__PROVIDED ENTRIES__
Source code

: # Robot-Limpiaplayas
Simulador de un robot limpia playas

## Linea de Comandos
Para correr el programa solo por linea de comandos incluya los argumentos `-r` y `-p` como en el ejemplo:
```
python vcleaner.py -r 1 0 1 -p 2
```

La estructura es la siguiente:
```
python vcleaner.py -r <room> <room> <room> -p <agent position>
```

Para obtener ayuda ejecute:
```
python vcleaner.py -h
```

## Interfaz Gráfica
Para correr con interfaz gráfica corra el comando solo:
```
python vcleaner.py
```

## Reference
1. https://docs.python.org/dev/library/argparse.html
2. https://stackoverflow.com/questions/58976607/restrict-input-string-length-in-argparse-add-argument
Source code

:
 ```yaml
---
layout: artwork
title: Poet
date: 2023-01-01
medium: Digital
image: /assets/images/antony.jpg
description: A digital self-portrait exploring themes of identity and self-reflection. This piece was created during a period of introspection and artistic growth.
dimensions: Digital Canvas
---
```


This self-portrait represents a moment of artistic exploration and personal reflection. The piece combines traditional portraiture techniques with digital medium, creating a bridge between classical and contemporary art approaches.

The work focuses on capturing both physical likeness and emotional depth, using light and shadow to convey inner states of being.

__PROBLEM TO WORK ON__
Whenever a line of the entries contains the string "This", copy that line.

__ANSWER SPACE__
description: A digital self-portrait exploring themes of identity and self-reflection. This piece was created during a period of introspection and artistic growth.
This self-portrait represents a moment of artistic exploration and personal reflection. The piece combines traditional portraiture techniques with digital medium, creating a bridge between classical and contemporary art approaches.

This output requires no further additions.